Problem requirements -
Output only the lines below that start at the line containing "the segmentation preview." and end at the line containing "and switch back", with both ends kept.

Material for this exercise -

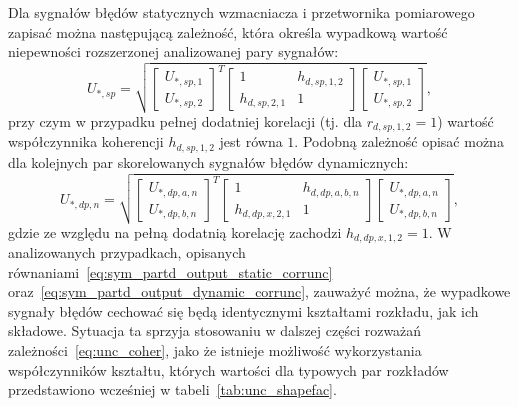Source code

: Dla sygnałów błędów statycznych wzmacniacza i przetwornika pomiarowego zapisać można następującą zależność, która określa wypadkową wartość niepewności rozszerzonej analizowanej pary sygnałów:
\begin{equation}
U_{*,sp} = \sqrt{
\begin{bmatrix}
U_{*,sp,1} \\ U_{*,sp,2}
\end{bmatrix}^{T}
\begin{bmatrix}
1 & h_{d,sp,1,2} \\
h_{d,sp,2,1} & 1
\end{bmatrix}
\begin{bmatrix}
U_{*,sp,1} \\ U_{*,sp,2}
\end{bmatrix}}
\label{eq:sym_partd_output_static_corrunc},
\end{equation}
przy czym w przypadku pełnej dodatniej korelacji (tj. dla $r_{d,sp,1,2} = 1$) wartość współczynnika koherencji $h_{d,sp,1,2}$ jest równa $1$. Podobną zależność opisać można dla kolejnych par skorelowanych sygnałów błędów dynamicznych:
\begin{equation}
U_{*,dp,n} = \sqrt{
\begin{bmatrix}
U_{*,dp,a,n} \\ U_{*,dp,b,n}
\end{bmatrix}^{T}
\begin{bmatrix}
1 & h_{d,dp,a,b,n} \\
h_{d,dp,x,2,1} & 1
\end{bmatrix}
\begin{bmatrix}
U_{*,dp,a,n} \\ U_{*,dp,b,n}
\end{bmatrix}}
\label{eq:sym_partd_output_dynamic_corrunc},
\end{equation}
gdzie ze względu na pełną dodatnią korelację zachodzi $h_{d,dp,x,1,2} = 1$. W analizowanych przypadkach, opisanych równaniami~\eqref{eq:sym_partd_output_static_corrunc} oraz~\eqref{eq:sym_partd_output_dynamic_corrunc}, zauważyć można, że wypadkowe sygnały błędów cechować się będą identycznymi kształtami rozkładu, jak ich składowe. Sytuacja ta sprzyja stosowaniu w dalszej części rozważań zależności~\eqref{eq:unc_coher}, jako że istnieje możliwość wykorzystania współczynników kształtu, których wartości dla typowych par rozkładów przedstawiono wcześniej w tabeli~\ref{tab:unc_shapefac}.

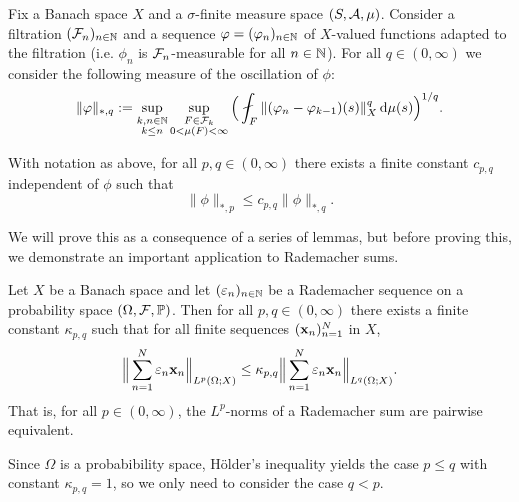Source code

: Fix a Banach space $X$ and a $\sigma$-finite measure space $(S,\mathcal{A},\mu)$.
Consider a filtration $(\mathcal{F}_n)_{n \in \mathbb{N}}$ and a sequence $\varphi = (\varphi_n)_{n \in \mathbb{N}}$ of $X$-valued functions adapted to the filtration (i.e. $\phi_n$ is $\mathcal{F}_n$-measurable for all $n \in \mathbb{N}$).
For all $q \in (0,\infty)$ we consider the following measure of the oscillation of $\phi$:
\begin{equation*}
    \|\phi\|_{*,q} := \sup_{\substack{k,n \in \N \\ k \leq n}} \sup_{\substack{F \in \mc{F}_k \\ 0 < \mu(F) < \infty}} \Big( \fint_{F} \|(\phi_n - \phi_{k-1})(s)\|_{X}^{q} \, \dd\mu(s)\Big)^{1/q} .
\end{equation*}


\begin{thm}\label{thm:jn-adapted-sequences}
  With notation as above, for all $p,q \in (0,\infty)$ there exists a finite constant $c_{p,q}$ independent of $\phi$ such that
  \begin{equation*}
    \|\phi\|_{*,p} \leq c_{p,q} \|\phi\|_{*,q}.
  \end{equation*}
\end{thm}

We will prove this as a consequence of a series of lemmas, but before proving this, we demonstrate an important application to Rademacher sums.

\begin{thm}\label{thm:kk}
  Let $X$ be a Banach space and let $(\varepsilon_{n})_{n \in \mathbb{N}}$ be a Rademacher sequence on a probability space $(\Omega,\mathcal{F},\mathbb{P})$.
  Then for all $p,q \in (0,\infty)$ there exists a finite constant $\kappa_{p,q}$ such that for all finite sequences $(\mathbf{x}_n)_{n=1}^N$ in $X$,
  \begin{equation*}
    \Big\|\sum_{n=1}^{N} \varepsilon_{n} \mathbf{x}_{n} \Big\|_{L^p(\Omega;X)} \leq \kappa_{p,q} \Big\|\sum_{n=1}^{N} \varepsilon_{n} \mathbf{x}_{n} \Big\|_{L^q(\Omega;X)}.
  \end{equation*}
  That is, for all $p \in (0,\infty)$, the $L^p$-norms of a Rademacher sum are pairwise equivalent.  
\end{thm}

Since $\Omega$ is a probabibility space, H\"older's inequality yields the case $p \leq q$ with constant $\kappa_{p,q} = 1$, so we only need to consider the case $q < p$.

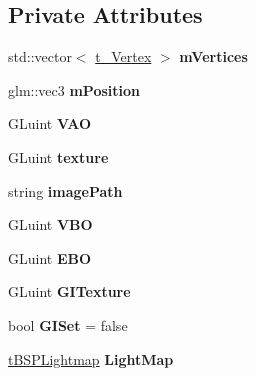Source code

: \subsection*{Private Attributes}
\begin{DoxyCompactItemize}
\item 
std\+::vector$<$ \hyperlink{struct_b_s_p_face_1_1t___vertex}{t\+\_\+\+Vertex} $>$ {\bfseries m\+Vertices}\hypertarget{class_b_s_p_face_ad5ebb6100ab23467e7737c25fd8e8523}{}\label{class_b_s_p_face_ad5ebb6100ab23467e7737c25fd8e8523}

\item 
glm\+::vec3 {\bfseries m\+Position}\hypertarget{class_b_s_p_face_a99cf0e5077e2ec7386b2d7ca18dbaf69}{}\label{class_b_s_p_face_a99cf0e5077e2ec7386b2d7ca18dbaf69}

\item 
G\+Luint {\bfseries V\+AO}\hypertarget{class_b_s_p_face_a37f5fb2c6dc1fca509a3270de9d63d5f}{}\label{class_b_s_p_face_a37f5fb2c6dc1fca509a3270de9d63d5f}

\item 
G\+Luint {\bfseries texture}\hypertarget{class_b_s_p_face_a70b3c4166cf280c5c2ff0268b7acafbf}{}\label{class_b_s_p_face_a70b3c4166cf280c5c2ff0268b7acafbf}

\item 
string {\bfseries image\+Path}\hypertarget{class_b_s_p_face_a0ba38134841b9f59d1f430aef37a87ca}{}\label{class_b_s_p_face_a0ba38134841b9f59d1f430aef37a87ca}

\item 
G\+Luint {\bfseries V\+BO}\hypertarget{class_b_s_p_face_af68418b4c1d2714a2d1c2d07e90484d7}{}\label{class_b_s_p_face_af68418b4c1d2714a2d1c2d07e90484d7}

\item 
G\+Luint {\bfseries E\+BO}\hypertarget{class_b_s_p_face_aff1f36c5b368c9dad1b005083d087991}{}\label{class_b_s_p_face_aff1f36c5b368c9dad1b005083d087991}

\item 
G\+Luint {\bfseries G\+I\+Texture}\hypertarget{class_b_s_p_face_a9d8138d21cf83781f8feaacfc6744058}{}\label{class_b_s_p_face_a9d8138d21cf83781f8feaacfc6744058}

\item 
bool {\bfseries G\+I\+Set} = false\hypertarget{class_b_s_p_face_a7d14051390a327bc3476c2a68177cd5a}{}\label{class_b_s_p_face_a7d14051390a327bc3476c2a68177cd5a}

\item 
\hyperlink{structt_b_s_p_lightmap}{t\+B\+S\+P\+Lightmap} {\bfseries Light\+Map}\hypertarget{class_b_s_p_face_aea4a6c2edb342e354ef6290d2b27f5d7}{}\label{class_b_s_p_face_aea4a6c2edb342e354ef6290d2b27f5d7}


\end{DoxyCompactItemize}
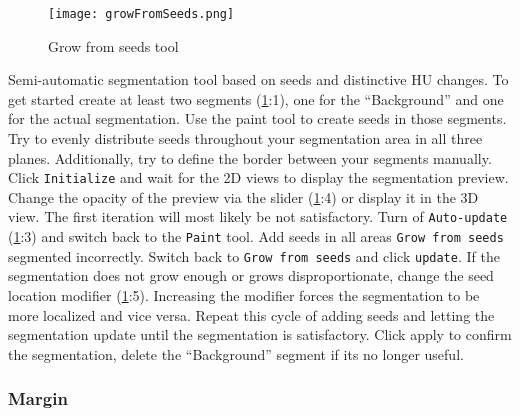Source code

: \begin{figure}[h!]
	\centerline{
		\texttt{[image: growFromSeeds.png]}}
	\caption{Grow from seeds tool}\label{fig:gfs}
\end{figure}
\noindent
Semi-automatic segmentation tool based on seeds and distinctive HU changes.
To get started create at least two segments (\cref{fig:gfs}:1), one for the ``Background'' and one for the actual segmentation.
Use the paint tool to create seeds in those segments.
Try to evenly distribute seeds throughout your segmentation area in all three planes.
Additionally, try to define the border between your segments manually.
Click \texttt{Initialize} and wait for the 2D views to display the segmentation preview.
Change the opacity of the preview via the slider (\cref{fig:gfs}:4) or display it in the 3D view.
The first iteration will most likely be not satisfactory.
Turn of \texttt{Auto-update} (\cref{fig:gfs}:3) and switch back to the \texttt{Paint} tool.
Add seeds in all areas \texttt{Grow from seeds} segmented incorrectly.
Switch back to \texttt{Grow from seeds} and click \texttt{update}.
If the segmentation does not grow enough or grows disproportionate, change the seed location modifier (\cref{fig:gfs}:5).
Increasing the modifier forces the segmentation to be more localized and vice versa.
Repeat this cycle of adding seeds and letting the segmentation update until the segmentation is satisfactory.
Click apply to confirm the segmentation, delete the ``Background'' segment if its no longer useful.


\subsubsection{Margin}\label{section:margin}
\begin{figure}[h]
	\begin{subfigure}{0.2\textwidth}
		
	\end{subfigure}
\end{figure}


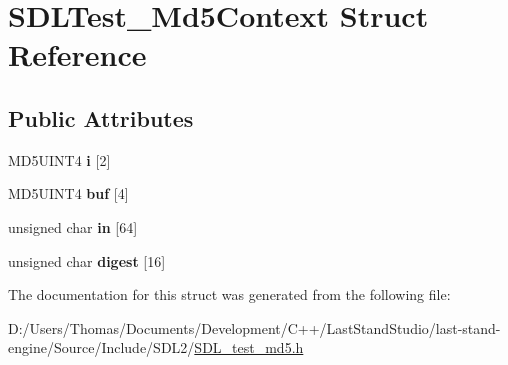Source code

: \hypertarget{structSDLTest__Md5Context}{}\section{S\+D\+L\+Test\+\_\+\+Md5\+Context Struct Reference}
\label{structSDLTest__Md5Context}
\subsection*{Public Attributes}
\begin{DoxyCompactItemize}
\item 
\hypertarget{structSDLTest__Md5Context_a95b3d5fd74fd1b7a27bf96f3bb32beb4}{}M\+D5\+U\+I\+N\+T4 {\bfseries i} \mbox{[}2\mbox{]}\label{structSDLTest__Md5Context_a95b3d5fd74fd1b7a27bf96f3bb32beb4}

\item 
\hypertarget{structSDLTest__Md5Context_a061f0cead7ec49ac4c5baf0bbd9c13a7}{}M\+D5\+U\+I\+N\+T4 {\bfseries buf} \mbox{[}4\mbox{]}\label{structSDLTest__Md5Context_a061f0cead7ec49ac4c5baf0bbd9c13a7}

\item 
\hypertarget{structSDLTest__Md5Context_a337638ef799dc0ad9397ea9b175ea388}{}unsigned char {\bfseries in} \mbox{[}64\mbox{]}\label{structSDLTest__Md5Context_a337638ef799dc0ad9397ea9b175ea388}

\item 
\hypertarget{structSDLTest__Md5Context_ab29079997a9f35e5d52c2aac3ad28f90}{}unsigned char {\bfseries digest} \mbox{[}16\mbox{]}\label{structSDLTest__Md5Context_ab29079997a9f35e5d52c2aac3ad28f90}

\end{DoxyCompactItemize}


The documentation for this struct was generated from the following file\+:\begin{DoxyCompactItemize}
\item 
D\+:/\+Users/\+Thomas/\+Documents/\+Development/\+C++/\+Last\+Stand\+Studio/last-\/stand-\/engine/\+Source/\+Include/\+S\+D\+L2/\hyperlink{SDL__test__md5_8h}{S\+D\+L\+\_\+test\+\_\+md5.\+h}\end{DoxyCompactItemize}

Answer section -
Click \texttt{Initialize} and wait for the 2D views to display the segmentation preview.
Change the opacity of the preview via the slider (\cref{fig:gfs}:4) or display it in the 3D view.
The first iteration will most likely be not satisfactory.
Turn of \texttt{Auto-update} (\cref{fig:gfs}:3) and switch back to the \texttt{Paint} tool.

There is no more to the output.